XLANG Meeting April 22 23 Thunderdome Breakout - darpa-xdata/xlang GitHub Wiki

Notes from the Thunderdome breakout

Multi-language support

Sometimes it will be easy to exchange data between different languages. In general, R, Python, Julia, and C will interoperate well. JVM-based languages offer generally more problems accessing and ownership of data.

If "A" calls "B", which then calls environment "A" again, does this cause a problem? There are only one instances of each environment unless explicitly managed by the user.

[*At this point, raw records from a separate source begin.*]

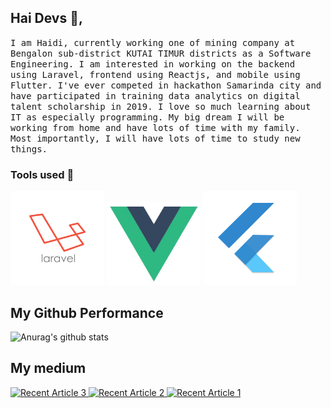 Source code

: ## Hai Devs :wave:, 

<!--<p align="center">
  <img src="https://raw.githubusercontent.com/coderjojo/coderjojo/master/img/github.gif" width=100>
  <br><br> -->
  <samp>
    I am Haidi, currently working one of mining company at Bengalon sub-district KUTAI TIMUR districts as a Software Engineering. I am interested in working on the backend using Laravel, frontend using Reactjs, and mobile using Flutter. I've ever competed in hackathon Samarinda city and have participated in training data analytics on digital talent scholarship in 2019. I love so much learning about IT as especially programming. My big dream I will be working from home and have lots of time with my family. Most importantly, I will have lots of time to study new things.
  </samp>
</p>

### Tools used  :rocket:
<img src="https://raw.githubusercontent.com/haidi20/haidi20/master/images/laravel-logo.png" width=150> 
<img src="https://raw.githubusercontent.com/haidi20/haidi20/master/images/vue.jpg" width=150> 
<img src="https://raw.githubusercontent.com/haidi20/haidi20/master/images/flutter.png" width=150> 

## My Github Performance
![Anurag's github stats](https://github-readme-stats.vercel.app/api?username=haidi20&theme=default&show_icons=true)

## My medium
<a target="_blank" href="https://github-readme-medium-recent-article.vercel.app/medium/@haidinurhadinata_22/2"><img src="https://github-readme-medium-recent-article.vercel.app/medium/@haidinurhadinata_22/2" alt="Recent Article 3"> 
<a target="_blank" href="https://github-readme-medium-recent-article.vercel.app/medium/@haidinurhadinata_22/1"><img src="https://github-readme-medium-recent-article.vercel.app/medium/@haidinurhadinata_22/1" alt="Recent Article 2"> 
<a target="_blank" href="https://github-readme-medium-recent-article.vercel.app/medium/@haidinurhadinata_22/0"><img src="https://github-readme-medium-recent-article.vercel.app/medium/@haidinurhadinata_22/0" alt="Recent Article 1"> 


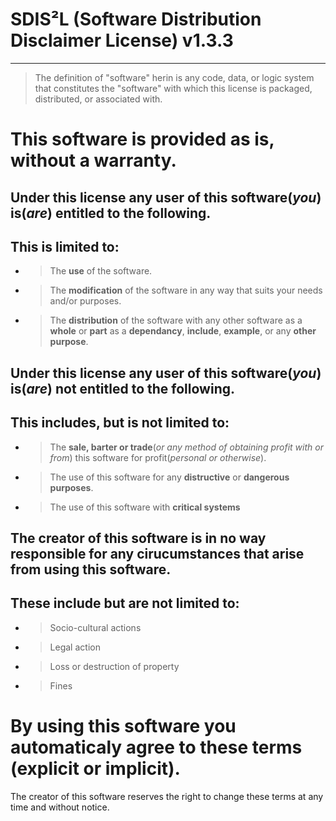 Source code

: # SDIS²L (Software Distribution Disclaimer License) v1.3.3
___
> The definition of "software" herin is any code, data, or logic system that constitutes the "software" with which this license is packaged, distributed, or associated with.

This software is provided as is, without a warranty.
=
Under this license **any** user of this software(*you*) **is(*are*)** entitled to the following.
-
This is limited to:
-
- >The **use** of the software.
- >The **modification** of the software in any way that suits your needs and/or purposes.
- >The **distribution** of the software with any other software as a **whole** or **part** as a **dependancy**, **include**, **example**, or any **other purpose**.

Under this license **any** user of this software(*you*) **is(*are*) not** entitled to the following.
-
This includes, but is not limited to:
-

- >The **sale, barter or trade**(*or any method of obtaining profit with or from*) this software for profit(*personal or otherwise*).
- >The use of this software for any **distructive** or **dangerous purposes**.
- >The use of this software with **critical systems**

The creator of this software is in no way responsible for any cirucumstances that arise from using this software.
-
These include but are not limited to:
-
- >Socio-cultural actions

- >Legal action

- >Loss or destruction of property

- >Fines

By using this software you automaticaly agree to these terms (explicit or implicit).
=
The creator of this software reserves the right to change these terms at any time and without notice.
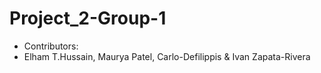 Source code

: 
# Project_2-Group-1

* Contributors:
* Elham T.Hussain, Maurya Patel, Carlo-Defilippis & Ivan Zapata-Rivera
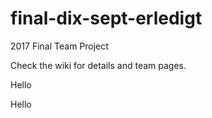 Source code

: # final-dix-sept-erledigt
2017 Final Team Project

Check the wiki for details and team pages.

Hello


Hello

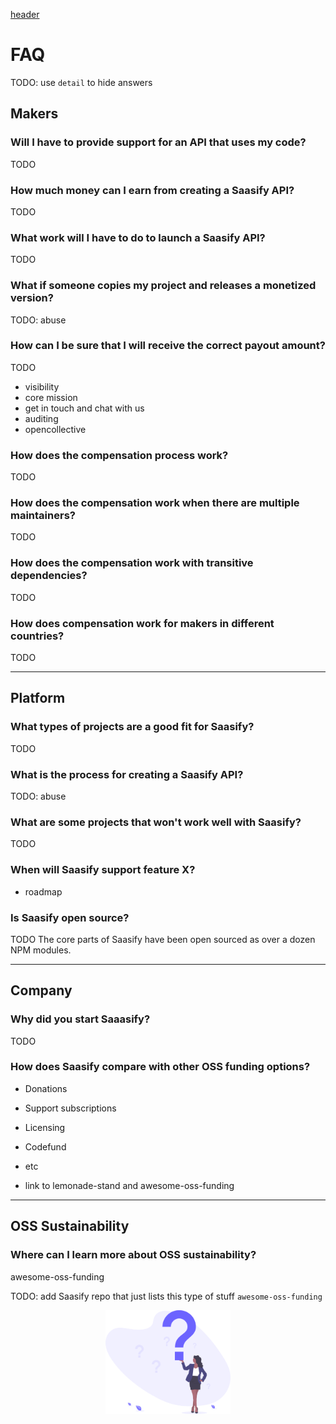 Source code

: [header](_header.md ':include')

# FAQ

TODO: use `detail` to hide answers

## Makers

### Will I have to provide support for an API that uses my code?

TODO

### How much money can I earn from creating a Saasify API?

TODO

### What work will I have to do to launch a Saasify API?

TODO

### What if someone copies my project and releases a monetized version?

TODO: abuse

### How can I be sure that I will receive the correct payout amount?

TODO
- visibility
- core mission
- get in touch and chat with us
- auditing
- opencollective

### How does the compensation process work?

TODO

### How does the compensation work when there are multiple maintainers?

TODO

### How does the compensation work with transitive dependencies?

TODO

### How does compensation work for makers in different countries?

TODO

---

## Platform

### What types of projects are a good fit for Saasify?

TODO

### What is the process for creating a Saasify API?

TODO: abuse

### What are some projects that won't work well with Saasify?

TODO

### When will Saasify support feature X?

- roadmap

### Is Saasify open source?

TODO
The core parts of Saasify have been open sourced as over a dozen NPM modules.

---

## Company

### Why did you start Saaasify?

TODO

### How does Saasify compare with other OSS funding options?

- Donations
- Support subscriptions
- Licensing
- Codefund
- etc

- link to lemonade-stand and awesome-oss-funding

---

## OSS Sustainability

### Where can I learn more about OSS sustainability?

awesome-oss-funding

TODO: add Saasify repo that just lists this type of stuff
`awesome-oss-funding`

<p align="center">
  <img src="./_media/undraw/questions.svg" alt="FAQ" width="200" />
</p>
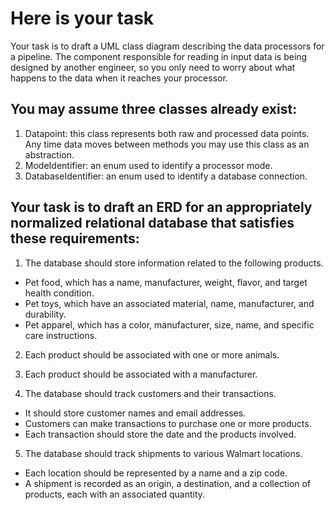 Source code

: # Here is your task
Your task is to draft a UML class diagram describing the data processors for a pipeline. The component responsible for reading in input data is being designed by another engineer, so you only need to worry about what happens to the data when it reaches your processor. 

## You may assume three classes already exist:

1. Datapoint: this class represents both raw and processed data points. Any time data moves between methods you may use this class as an abstraction.
2. ModeIdentifier: an enum used to identify a processor mode.
3. DatabaseIdentifier: an enum used to identify a database connection.
 

## Your task is to draft an ERD for an appropriately normalized relational database that satisfies these requirements:

1. The database should store information related to the following products.
- Pet food, which has a name, manufacturer, weight, flavor, and target health condition.
- Pet toys, which have an associated material, name, manufacturer, and durability.
- Pet apparel, which has a color, manufacturer, size, name, and specific care instructions.
 
2. Each product should be associated with one or more animals.
 
3. Each product should be associated with a manufacturer.
 
4. The database should track customers and their transactions.
- It should store customer names and email addresses.
- Customers can make transactions to purchase one or more products.
- Each transaction should store the date and the products involved.
 
5. The database should track shipments to various Walmart locations.
- Each location should be represented by a name and a zip code.
- A shipment is recorded as an origin, a destination, and a collection of products, each with an associated quantity. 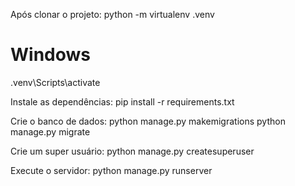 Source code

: Após clonar o projeto:
python -m virtualenv .venv

# Windows
.venv\Scripts\activate

Instale as dependências:
pip install -r requirements.txt

Crie o banco de dados:
python manage.py makemigrations
python manage.py migrate

Crie um super usuário:
python manage.py createsuperuser

Execute o servidor:
python manage.py runserver

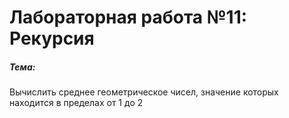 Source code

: # Лабораторная работа №11: Рекурсия

##### Тема:


Вычислить среднее геометрическое чисел, значение которых находится в пределах от 1 до 2
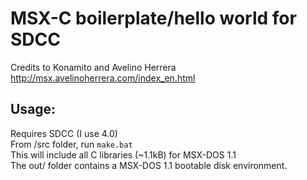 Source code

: # MSX-C boilerplate/hello world for SDCC
Credits to Konamito and Avelino Herrera<br>
http://msx.avelinoherrera.com/index_en.html<br>
## Usage:
Requires SDCC (I use 4.0)<br>
From /src folder, run `make.bat`<br>
This will include all C libraries (~1.1kB) for MSX-DOS 1.1<br>
The out/ folder contains a MSX-DOS 1.1 bootable disk environment.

Granularity - the current Julia implementation is a direct function call. What exactly to expose is a big question. The environment endpoints have the implicit assumption of being fairly heavy-weight calls. CUDA blast operations, an SVD, etc. is an operation. Fusion of operators together is a powerful behavior in a DSL, so if TD is wrapping. DSL would generate an entry point for sufficiently large algorithms.

run-time compilation could be invoked as a program string is passed from TD to the DSL environment.

Pipeline Parallelism Discussion

We discussed how endpoints exposed by environments to TD (thunder dome) would be "heavy weight" calls, expected to take a while to run. It would be neat if environments linked together through TD could operate using pipeline parallelism. We discussed this could be done blocking, with queues. Also discussed Futures.

If an environment is multithreaded, it would return a Future and then continue processing using an offline thread.

TD calls are not considered to be fine-grained. Discussion about how DSL (domain specific language) should integrate with TD. Cross-environment optimization is too hard. Environments that contribute to meta-level optimization. This would be really powerful in the long term, but seems too hard at first.

We discussed the value of providing a multi-step candidate application. If TD has this as an example, then others in XDATA might just copy the example and change out the environment calls with their own analyses.

R-specific discussions

R has a specific “NA” value. It is implemented becomes an encoding. NA = the smallest negative number for integrations. R is doubles only, no floats. R uses an inefficient wrapper by encoding the NA explicitly. We discussed the need to expose the datatype as an RINT32 so users know. R object headers are always at the beginning of of the object.

R data frames are list of vectors. Factors (looks like characters, but they are categorical variables). Categorical variables are like enumerations. Once we have a list and a factor (enumerated value), we can compose them together to make data frames.

Rcpp library - generates a C++ representation of a data frame without doing a copy. Lists, vectors, etc. generate. These are STL-compatible representations of objects. This means one way conversion (out of R) is well implemented. Some input functions are also implemented in Rccp, but not as complete.

No copy constructor - There is NO mechanism for creating a copy constructor in R for external data. A default copy constructor exists for native R objects, but this cannot be done for external objects. If we pass an array from an external library. It will be wrapped by R. It won’t copy the way the native objects do. A function may behave slightly differently because these “external data objects’ may not behave as truly native objects.

dlopen discussion

There might be environments that HAVE to run main. This will be allowed. dlopen works if an environment can be invoked as a shared library. Problems with dlopen are that it is not platform-independent. dlopen is very different on windows. Some environments will have to own main, keep standard input/out and be invoked through system calls.

DSL Discussion

The script written in a DSL (domain specific language) could be kept as a string, then compiled. The compiled output could be loaded as an environment.

Streaming discusion

Cloud deployment and Distributed Data

Avro (R and Python) and Cryo (for JVM-based languages) are currently implemented in Spark.

Thunderdome programs can be accessed through the streaming API. There will be a serialization getting data in and out form the cloud architecture.

distributed data where data is across a cluster has to be implemented. The data representations that are distributed contain internal references to the local parts. Other environments might not understand how to handle these distributed references. We discussed how to traverse the distributed object and create a set of thunderdome-shared objects.